I grew up in Israel and received my Torah in California. At the age of 19, an observant ultra-orthodox good Jewish girl from Bnei Brak, Israel, was sent to an Orthodox Jewish high school in Los Angeles to give Torah – to teach the diaspora Jews about Moses, Shabbat, some Hebrew, and also about Israel. I didn’t know then, neither did my senders, that Los Angeles would be my Sinai.
After a lifetime of thinking that ‘Jewish creativity’ is an oxymoron and that there is only one way to be Jewish, I was dazzled by the shades, the possibilities, the self-expression that Jewish spaces invite, and the joy of receiving and giving Torah.
My sinai
My Sinai at 19 was just the beginning. For the first time, I felt invited to apply my own passions, opinions, and thoughts to an ancient tradition. I was invited to enjoy a Jewish text as it corresponds with a non-Jewish one – an ancient ritual that incorporates modern conceptions, and think seriously about community and its purposes.
I have traveled back in time and space to my own Sinai in the past few weeks. I was privileged to invite a group of 19-year-olds from Israel and the diaspora to create their own Sinai. LEAP, a joint Gap year program by BINA: The Jewish Movement for Social change and the Oshman Family JCC in Palo Alto, California, is an invitation for post-high school and pre-army/college young adults to explore Jewish life together for a full year at the Secular Yeshiva in Tel Aviv and then spend a few weeks in California. Together, we explored the rich variety of Jewish life in San Francisco, Berkeley, and Palo Alto. We experienced Jewish ritual, text study, volunteering, and learned about Jewish social justice, Jewish student life, and the Israeli-American community. The more we explored, the more questions the participants had. The more we discussed, the more we saw the potential of new ways of thinking and Jewish living that arise from a genuine encounter and deep intentional mutual inquiry.

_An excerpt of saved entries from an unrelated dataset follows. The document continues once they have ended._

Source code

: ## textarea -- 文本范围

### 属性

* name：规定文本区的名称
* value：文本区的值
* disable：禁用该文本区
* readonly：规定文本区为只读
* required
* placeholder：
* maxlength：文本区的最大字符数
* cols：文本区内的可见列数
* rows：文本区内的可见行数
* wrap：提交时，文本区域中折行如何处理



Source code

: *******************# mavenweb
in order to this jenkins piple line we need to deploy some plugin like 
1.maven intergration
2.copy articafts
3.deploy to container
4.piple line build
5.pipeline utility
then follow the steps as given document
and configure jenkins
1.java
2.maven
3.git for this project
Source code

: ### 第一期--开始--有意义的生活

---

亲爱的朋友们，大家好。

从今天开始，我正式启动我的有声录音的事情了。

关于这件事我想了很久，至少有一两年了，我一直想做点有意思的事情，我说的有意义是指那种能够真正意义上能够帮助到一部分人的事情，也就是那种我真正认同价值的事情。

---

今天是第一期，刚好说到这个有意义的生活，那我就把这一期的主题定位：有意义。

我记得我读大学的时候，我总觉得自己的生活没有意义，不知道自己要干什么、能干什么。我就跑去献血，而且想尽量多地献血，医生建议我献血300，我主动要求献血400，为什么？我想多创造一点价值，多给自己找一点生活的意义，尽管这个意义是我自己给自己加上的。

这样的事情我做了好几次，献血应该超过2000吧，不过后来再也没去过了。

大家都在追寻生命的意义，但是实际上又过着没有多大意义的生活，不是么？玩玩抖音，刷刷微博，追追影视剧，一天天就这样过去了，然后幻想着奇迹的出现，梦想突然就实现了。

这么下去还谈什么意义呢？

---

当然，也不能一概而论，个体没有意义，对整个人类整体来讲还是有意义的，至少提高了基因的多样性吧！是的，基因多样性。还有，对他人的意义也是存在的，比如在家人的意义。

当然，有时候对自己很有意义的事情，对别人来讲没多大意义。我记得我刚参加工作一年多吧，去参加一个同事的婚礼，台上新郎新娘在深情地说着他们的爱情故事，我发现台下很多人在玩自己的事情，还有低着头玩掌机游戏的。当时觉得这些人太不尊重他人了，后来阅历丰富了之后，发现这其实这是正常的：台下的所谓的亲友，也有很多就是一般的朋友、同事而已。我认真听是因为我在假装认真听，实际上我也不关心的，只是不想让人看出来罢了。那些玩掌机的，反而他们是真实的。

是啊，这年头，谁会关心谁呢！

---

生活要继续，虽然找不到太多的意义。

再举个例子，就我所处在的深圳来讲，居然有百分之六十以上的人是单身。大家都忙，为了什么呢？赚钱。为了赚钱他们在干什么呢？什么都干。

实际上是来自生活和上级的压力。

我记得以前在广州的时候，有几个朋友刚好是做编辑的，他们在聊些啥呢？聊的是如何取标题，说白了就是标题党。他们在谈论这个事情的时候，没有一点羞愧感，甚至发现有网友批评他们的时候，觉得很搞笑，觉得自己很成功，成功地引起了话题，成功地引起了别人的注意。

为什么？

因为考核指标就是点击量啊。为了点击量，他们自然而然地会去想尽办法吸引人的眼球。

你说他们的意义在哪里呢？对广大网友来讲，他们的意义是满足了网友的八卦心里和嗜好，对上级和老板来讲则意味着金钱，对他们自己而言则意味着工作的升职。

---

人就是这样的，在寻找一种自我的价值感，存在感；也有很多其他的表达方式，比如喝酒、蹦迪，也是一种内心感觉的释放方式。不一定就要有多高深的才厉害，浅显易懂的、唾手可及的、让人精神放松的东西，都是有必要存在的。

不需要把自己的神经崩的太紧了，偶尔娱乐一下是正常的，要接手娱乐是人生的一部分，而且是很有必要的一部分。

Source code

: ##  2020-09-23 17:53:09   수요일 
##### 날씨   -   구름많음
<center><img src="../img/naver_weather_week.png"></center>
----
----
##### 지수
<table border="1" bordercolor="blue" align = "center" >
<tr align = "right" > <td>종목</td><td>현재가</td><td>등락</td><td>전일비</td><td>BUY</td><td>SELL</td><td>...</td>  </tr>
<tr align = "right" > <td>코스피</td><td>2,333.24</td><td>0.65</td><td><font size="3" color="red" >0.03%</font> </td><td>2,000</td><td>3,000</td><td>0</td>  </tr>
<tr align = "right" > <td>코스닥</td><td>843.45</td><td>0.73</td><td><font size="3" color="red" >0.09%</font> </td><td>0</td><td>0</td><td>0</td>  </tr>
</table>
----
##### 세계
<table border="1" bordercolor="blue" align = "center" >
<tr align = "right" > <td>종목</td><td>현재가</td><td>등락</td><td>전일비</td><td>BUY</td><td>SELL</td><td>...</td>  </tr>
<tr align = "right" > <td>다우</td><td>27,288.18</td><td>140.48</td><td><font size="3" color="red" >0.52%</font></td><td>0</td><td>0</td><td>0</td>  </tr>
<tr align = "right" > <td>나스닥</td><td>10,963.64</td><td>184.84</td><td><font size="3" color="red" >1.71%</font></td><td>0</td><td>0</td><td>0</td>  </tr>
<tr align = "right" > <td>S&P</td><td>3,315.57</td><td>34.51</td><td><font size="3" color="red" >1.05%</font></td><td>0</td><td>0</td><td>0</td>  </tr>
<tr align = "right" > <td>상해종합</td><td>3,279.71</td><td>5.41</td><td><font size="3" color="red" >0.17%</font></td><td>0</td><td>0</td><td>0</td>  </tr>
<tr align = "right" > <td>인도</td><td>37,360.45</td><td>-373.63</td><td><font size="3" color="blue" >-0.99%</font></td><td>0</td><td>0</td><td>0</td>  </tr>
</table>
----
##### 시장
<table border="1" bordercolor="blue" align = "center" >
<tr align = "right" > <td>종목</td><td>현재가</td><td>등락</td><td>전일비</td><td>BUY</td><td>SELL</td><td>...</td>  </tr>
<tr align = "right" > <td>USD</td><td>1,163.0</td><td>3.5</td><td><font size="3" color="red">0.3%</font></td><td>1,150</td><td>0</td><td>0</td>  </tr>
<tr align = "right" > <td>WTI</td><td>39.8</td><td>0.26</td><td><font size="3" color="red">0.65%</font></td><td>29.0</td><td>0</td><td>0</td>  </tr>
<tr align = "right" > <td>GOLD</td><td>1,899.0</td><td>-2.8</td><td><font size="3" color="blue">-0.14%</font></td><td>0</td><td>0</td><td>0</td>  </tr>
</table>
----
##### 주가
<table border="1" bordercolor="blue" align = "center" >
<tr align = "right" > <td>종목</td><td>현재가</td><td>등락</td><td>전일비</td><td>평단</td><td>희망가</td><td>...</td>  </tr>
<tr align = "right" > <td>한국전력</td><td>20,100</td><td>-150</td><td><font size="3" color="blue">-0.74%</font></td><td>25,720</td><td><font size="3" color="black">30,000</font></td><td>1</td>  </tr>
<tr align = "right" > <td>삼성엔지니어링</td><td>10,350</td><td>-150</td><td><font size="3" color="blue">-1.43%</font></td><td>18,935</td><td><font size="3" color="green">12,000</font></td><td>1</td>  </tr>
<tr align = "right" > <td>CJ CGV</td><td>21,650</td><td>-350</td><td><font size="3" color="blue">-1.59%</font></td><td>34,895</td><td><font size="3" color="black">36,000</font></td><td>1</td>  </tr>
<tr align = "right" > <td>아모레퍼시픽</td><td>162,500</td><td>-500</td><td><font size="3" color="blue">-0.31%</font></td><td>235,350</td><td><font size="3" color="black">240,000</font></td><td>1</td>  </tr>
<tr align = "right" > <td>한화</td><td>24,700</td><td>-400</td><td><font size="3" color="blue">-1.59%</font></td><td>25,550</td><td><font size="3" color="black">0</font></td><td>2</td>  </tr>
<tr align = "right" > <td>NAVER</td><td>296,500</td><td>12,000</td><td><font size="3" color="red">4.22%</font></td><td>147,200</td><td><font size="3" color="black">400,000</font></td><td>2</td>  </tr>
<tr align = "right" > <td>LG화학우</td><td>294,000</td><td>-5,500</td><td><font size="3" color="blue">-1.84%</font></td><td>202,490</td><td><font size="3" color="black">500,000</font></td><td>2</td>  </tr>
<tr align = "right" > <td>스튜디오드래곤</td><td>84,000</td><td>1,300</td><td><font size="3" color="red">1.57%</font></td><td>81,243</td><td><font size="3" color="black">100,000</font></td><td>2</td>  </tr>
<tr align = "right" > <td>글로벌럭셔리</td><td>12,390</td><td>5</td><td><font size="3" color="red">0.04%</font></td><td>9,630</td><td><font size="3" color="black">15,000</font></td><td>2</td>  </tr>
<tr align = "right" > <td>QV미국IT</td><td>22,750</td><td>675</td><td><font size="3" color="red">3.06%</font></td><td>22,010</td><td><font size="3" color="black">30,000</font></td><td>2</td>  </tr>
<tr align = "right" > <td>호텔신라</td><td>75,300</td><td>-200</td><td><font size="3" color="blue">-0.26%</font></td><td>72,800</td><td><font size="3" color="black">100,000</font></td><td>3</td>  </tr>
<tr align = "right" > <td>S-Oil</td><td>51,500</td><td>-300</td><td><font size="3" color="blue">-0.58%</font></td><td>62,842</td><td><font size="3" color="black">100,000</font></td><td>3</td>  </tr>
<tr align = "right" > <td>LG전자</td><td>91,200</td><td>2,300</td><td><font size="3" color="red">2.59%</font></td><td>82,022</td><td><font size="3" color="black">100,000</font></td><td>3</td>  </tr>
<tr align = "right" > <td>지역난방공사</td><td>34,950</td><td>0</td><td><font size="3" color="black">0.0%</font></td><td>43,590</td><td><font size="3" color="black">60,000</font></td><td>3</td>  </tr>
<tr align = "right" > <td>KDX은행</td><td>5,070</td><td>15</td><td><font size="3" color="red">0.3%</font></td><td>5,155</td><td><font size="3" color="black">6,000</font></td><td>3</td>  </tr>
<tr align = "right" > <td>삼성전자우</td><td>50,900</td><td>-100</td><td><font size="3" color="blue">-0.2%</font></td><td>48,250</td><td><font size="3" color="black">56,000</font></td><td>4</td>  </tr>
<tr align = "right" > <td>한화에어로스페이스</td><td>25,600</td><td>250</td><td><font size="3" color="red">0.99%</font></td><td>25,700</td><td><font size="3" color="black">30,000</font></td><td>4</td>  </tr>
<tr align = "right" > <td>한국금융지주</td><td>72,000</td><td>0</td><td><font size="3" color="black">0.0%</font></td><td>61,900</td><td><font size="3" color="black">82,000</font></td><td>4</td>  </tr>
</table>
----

My father was god and didn’t know it
“My father was God and didn’t know it. He gave me/ the Ten Commandments, not in thunder and not in anger/ not in fire and not in a cloud, but gently/ and with love.” Poet Yehuda Amichai describes his Sinai. He ends his poem with two additional commandments: “The Eleventh Commandment, ‘Thou shalt not change.’/ and the Twelfth Commandment, ‘Thou shalt change. You will change.’” (Open, closed, open, 1998).
Is there a particularly appropriate age for experiencing Sinai? Does it have to be in the transformative life stage of young adulthood? Well, the biblical Sinai included everyone, and, frankly, it wasn’t in California. The story places the covenantal moment of receiving and giving the Torah in the desert, the wilderness. The space that belongs to no one invites individuals to craft their own experience at the time, age, and life-stage that best fits their own journey.
This Shavuot, I will try to create a Sinai for myself and others, knowing that Sinai can be anywhere and that receiving Torah can be at any time.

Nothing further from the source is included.